A hard reality of the holiday season is the anticipation of spring turnover. For a lot of workers who are planning on stepping away from their current roles, they will most likely make their move after the holidays.
Recently cleared-out empty desks, whispers of resignations and farewell presents surface throughout, and the reality hits hard—it is the post-holiday season, and labour turnover has struck again.
It is not just ‘new year, new me’ for the workforce anymore; it is ‘new year, new job’.
Now that the post-holiday period is a salient time for an organisation’s future avenues, spiking turnover rates can prove to be ghastly.
It is a fact that labour turnover directly impacts an organisation’s revenue stream and employee morale. So, the question is how to suppress the epidemic of labour turnover post-holiday season.
Retention and growing one’s team are crucial for a manager. The retention strategy has to be tactically sound and pinpoint what the organisation has in mind and the best way to do that is to keep the organisational goals in mind.
An organisation’s goals, targets and objectives are conveyed well before the holiday season and the management should be nifty in communicating them.
It is a basic management principle to inculcate an employee’s personal goals into the organisation’s goals. If it is done this way, then the management can wave the post-festive labour turnover goodbye.
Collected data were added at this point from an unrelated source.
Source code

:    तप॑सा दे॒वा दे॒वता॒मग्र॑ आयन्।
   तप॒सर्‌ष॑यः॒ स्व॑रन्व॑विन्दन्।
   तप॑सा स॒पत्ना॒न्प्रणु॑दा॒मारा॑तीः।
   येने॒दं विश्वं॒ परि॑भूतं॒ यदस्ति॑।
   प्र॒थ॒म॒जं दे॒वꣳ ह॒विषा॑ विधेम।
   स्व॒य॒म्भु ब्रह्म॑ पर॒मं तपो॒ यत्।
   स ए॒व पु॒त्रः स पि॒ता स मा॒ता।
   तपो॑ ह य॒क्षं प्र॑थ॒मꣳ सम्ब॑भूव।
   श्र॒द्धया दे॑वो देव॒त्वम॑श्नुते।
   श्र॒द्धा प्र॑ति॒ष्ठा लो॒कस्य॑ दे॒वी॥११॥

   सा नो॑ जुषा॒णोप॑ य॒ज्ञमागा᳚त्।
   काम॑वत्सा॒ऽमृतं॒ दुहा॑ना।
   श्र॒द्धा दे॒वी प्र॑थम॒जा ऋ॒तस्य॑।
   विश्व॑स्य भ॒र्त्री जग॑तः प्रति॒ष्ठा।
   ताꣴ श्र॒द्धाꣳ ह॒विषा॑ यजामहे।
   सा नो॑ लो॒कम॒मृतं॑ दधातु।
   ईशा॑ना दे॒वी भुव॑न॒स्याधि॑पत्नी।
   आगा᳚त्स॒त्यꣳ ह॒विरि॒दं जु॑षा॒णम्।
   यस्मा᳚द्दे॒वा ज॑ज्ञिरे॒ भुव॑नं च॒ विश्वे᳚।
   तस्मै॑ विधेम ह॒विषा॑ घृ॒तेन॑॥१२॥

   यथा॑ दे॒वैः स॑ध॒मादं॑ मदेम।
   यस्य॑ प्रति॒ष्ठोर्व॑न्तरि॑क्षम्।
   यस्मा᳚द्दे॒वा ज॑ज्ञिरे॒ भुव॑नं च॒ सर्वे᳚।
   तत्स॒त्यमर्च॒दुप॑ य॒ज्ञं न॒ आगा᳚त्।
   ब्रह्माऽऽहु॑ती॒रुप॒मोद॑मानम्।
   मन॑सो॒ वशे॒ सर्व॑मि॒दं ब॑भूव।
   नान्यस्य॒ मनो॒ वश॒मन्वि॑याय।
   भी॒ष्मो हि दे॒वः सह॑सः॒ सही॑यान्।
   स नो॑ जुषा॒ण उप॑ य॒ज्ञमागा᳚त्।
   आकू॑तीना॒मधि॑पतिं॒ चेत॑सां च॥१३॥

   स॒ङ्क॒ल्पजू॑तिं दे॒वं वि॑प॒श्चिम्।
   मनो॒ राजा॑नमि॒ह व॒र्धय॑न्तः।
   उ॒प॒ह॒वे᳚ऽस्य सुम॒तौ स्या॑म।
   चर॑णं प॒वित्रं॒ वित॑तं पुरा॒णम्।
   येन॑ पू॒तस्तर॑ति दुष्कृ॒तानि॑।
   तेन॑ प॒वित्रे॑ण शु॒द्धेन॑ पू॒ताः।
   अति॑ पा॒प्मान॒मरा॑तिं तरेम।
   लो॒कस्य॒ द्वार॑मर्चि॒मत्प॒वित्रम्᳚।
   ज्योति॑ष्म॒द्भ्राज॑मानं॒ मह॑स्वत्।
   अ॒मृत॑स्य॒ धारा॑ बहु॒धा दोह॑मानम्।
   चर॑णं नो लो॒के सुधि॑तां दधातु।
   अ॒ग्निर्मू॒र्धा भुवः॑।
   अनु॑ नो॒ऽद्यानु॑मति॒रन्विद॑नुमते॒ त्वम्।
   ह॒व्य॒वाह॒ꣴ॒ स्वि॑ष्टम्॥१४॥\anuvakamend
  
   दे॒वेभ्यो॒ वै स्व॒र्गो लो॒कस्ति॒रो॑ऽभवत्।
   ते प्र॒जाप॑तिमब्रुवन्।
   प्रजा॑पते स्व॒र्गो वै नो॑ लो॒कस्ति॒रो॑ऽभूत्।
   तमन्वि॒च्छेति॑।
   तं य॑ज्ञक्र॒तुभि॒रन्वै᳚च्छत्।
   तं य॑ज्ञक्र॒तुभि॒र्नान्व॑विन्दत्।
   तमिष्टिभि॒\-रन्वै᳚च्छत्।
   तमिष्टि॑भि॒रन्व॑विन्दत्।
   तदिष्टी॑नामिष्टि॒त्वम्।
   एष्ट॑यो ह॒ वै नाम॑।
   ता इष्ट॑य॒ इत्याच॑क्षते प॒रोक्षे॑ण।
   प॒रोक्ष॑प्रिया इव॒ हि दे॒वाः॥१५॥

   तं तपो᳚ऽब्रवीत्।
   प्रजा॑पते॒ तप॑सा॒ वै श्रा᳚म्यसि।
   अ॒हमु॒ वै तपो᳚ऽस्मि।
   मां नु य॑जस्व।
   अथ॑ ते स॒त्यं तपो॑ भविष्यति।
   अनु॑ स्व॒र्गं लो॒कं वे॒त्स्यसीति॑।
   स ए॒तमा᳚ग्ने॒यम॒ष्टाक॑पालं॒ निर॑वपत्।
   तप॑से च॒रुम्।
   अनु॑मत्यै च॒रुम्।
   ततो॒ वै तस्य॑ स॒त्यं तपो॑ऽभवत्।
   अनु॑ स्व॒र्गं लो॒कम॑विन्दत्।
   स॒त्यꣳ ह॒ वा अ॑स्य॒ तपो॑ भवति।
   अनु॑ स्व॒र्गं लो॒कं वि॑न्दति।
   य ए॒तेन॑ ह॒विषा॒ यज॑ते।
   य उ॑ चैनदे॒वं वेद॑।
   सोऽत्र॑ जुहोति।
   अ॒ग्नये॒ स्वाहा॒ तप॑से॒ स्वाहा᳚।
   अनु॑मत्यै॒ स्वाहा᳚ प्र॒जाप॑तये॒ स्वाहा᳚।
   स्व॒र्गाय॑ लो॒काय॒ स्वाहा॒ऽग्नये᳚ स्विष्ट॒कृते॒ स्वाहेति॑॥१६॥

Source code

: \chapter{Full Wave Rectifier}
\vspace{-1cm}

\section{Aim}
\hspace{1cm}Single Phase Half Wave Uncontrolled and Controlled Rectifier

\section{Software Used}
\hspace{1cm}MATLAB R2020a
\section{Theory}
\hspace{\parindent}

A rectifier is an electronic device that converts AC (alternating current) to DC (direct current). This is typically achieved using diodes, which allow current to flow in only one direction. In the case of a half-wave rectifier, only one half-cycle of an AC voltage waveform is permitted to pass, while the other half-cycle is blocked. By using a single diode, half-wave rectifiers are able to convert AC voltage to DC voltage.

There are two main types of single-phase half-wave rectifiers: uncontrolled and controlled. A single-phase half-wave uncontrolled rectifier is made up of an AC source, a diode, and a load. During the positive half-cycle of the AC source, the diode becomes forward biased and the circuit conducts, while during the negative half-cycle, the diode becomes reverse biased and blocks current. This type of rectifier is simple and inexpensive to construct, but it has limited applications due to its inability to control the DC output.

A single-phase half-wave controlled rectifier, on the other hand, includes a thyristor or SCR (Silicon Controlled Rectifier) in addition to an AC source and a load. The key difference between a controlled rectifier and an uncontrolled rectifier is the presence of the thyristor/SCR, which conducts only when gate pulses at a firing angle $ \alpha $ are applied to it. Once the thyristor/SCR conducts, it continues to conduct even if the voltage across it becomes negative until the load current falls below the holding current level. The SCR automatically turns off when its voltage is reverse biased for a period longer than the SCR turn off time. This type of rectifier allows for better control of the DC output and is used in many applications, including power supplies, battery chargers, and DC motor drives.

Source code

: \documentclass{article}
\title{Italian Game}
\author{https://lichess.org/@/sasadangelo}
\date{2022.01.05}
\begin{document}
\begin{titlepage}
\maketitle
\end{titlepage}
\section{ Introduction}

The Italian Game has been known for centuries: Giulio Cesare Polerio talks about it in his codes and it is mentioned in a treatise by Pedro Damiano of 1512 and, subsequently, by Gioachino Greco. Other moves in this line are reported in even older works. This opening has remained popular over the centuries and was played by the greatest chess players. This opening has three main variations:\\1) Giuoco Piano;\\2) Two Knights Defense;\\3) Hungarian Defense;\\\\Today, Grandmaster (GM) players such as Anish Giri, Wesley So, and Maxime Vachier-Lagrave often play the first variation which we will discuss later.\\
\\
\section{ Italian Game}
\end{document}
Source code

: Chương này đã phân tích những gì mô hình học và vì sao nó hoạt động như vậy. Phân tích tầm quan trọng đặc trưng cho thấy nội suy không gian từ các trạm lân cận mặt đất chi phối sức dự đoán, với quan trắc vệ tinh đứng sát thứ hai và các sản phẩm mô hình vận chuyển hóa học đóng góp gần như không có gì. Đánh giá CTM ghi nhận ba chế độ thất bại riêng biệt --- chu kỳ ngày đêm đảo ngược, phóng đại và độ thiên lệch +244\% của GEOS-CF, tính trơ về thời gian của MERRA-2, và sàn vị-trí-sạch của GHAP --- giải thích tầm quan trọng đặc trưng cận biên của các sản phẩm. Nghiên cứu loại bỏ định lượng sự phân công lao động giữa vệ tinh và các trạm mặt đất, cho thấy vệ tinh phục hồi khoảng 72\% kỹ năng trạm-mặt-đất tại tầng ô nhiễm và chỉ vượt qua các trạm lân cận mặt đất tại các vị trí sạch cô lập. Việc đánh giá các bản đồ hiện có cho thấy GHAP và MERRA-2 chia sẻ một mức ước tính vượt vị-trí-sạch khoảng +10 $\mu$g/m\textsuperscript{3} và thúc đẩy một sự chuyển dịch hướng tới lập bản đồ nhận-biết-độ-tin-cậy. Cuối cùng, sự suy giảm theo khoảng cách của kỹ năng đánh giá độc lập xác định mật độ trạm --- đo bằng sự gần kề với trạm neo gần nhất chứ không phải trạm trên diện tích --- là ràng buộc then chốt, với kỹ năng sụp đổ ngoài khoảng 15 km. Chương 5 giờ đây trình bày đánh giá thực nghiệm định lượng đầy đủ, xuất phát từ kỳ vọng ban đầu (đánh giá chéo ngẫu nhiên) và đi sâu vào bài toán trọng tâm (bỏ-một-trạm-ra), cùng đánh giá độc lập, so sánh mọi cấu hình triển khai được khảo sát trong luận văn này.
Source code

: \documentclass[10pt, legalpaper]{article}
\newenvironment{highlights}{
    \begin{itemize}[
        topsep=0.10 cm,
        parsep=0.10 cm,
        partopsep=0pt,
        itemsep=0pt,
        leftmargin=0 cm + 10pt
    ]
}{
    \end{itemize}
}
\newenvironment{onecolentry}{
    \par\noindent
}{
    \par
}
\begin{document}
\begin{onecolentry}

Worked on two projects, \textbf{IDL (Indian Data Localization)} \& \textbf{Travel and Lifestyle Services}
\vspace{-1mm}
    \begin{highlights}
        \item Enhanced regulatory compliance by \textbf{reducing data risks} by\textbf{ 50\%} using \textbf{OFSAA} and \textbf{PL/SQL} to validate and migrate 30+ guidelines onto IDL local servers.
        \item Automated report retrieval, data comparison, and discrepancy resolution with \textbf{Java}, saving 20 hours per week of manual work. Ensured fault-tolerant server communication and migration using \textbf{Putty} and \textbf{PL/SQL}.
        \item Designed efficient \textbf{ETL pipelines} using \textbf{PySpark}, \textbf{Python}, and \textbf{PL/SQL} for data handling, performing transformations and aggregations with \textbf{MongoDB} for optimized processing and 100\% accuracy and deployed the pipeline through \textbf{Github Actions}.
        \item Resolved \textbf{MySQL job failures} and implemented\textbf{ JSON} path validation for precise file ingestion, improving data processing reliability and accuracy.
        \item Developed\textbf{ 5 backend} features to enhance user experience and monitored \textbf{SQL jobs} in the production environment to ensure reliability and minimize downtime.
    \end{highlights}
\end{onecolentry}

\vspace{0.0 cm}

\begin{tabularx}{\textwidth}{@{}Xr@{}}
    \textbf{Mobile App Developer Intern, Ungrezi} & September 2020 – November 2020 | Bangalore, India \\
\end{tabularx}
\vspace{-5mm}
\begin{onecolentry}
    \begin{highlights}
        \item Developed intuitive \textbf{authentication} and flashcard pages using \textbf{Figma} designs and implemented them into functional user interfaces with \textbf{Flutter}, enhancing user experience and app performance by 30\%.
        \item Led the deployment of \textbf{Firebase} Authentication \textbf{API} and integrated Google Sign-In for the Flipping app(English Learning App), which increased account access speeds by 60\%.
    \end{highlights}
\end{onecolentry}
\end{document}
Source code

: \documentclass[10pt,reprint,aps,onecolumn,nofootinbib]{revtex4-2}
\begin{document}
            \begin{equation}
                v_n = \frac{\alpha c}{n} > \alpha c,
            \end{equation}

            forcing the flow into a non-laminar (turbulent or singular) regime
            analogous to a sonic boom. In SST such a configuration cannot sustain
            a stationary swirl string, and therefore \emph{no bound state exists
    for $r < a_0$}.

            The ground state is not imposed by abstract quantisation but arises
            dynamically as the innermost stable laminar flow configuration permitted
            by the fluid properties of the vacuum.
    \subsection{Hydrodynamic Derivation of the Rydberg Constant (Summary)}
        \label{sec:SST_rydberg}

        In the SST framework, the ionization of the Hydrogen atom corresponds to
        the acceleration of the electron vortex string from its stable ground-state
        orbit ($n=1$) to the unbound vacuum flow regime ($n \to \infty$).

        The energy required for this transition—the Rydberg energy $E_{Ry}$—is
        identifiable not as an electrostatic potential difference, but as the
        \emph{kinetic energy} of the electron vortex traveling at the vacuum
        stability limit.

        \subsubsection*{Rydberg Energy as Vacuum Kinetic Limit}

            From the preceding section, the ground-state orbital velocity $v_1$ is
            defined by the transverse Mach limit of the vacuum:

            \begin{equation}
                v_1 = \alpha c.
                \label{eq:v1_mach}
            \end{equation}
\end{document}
But if not, then the management should take heed of it.
Without a purpose, our lives would be shambolic. The same goes for an organisation and its employees, who shall be left high and dry in case they do not have a target to achieve.
Management should fabricate the organisation’s goals in a way that the people who make it happen do it to fulfil their personal aspirations.
From blossoming an employee’s skills to giving him/her a chance to develop in terms of hierarchical role in the organisation, it is the little corporate pleasures that keep him/her going. Even employees walking out the door can sway away from it when sufficiently convinced.
Employees have psychological needs of their own, and that thirst can be quenched by nothing but recognition. Recognition is crucial to develop a sense of belongingness in employees and it leads to profound efforts from their side to accomplish the given goals.
Management should always recognise the work that their employees did in the past one year and dwell on it. They must try to bring out the positives and assure that it can only get better.
Sometimes, a healthy dose of autonomy can do the trick as well, in terms of reward for the employee’s performance.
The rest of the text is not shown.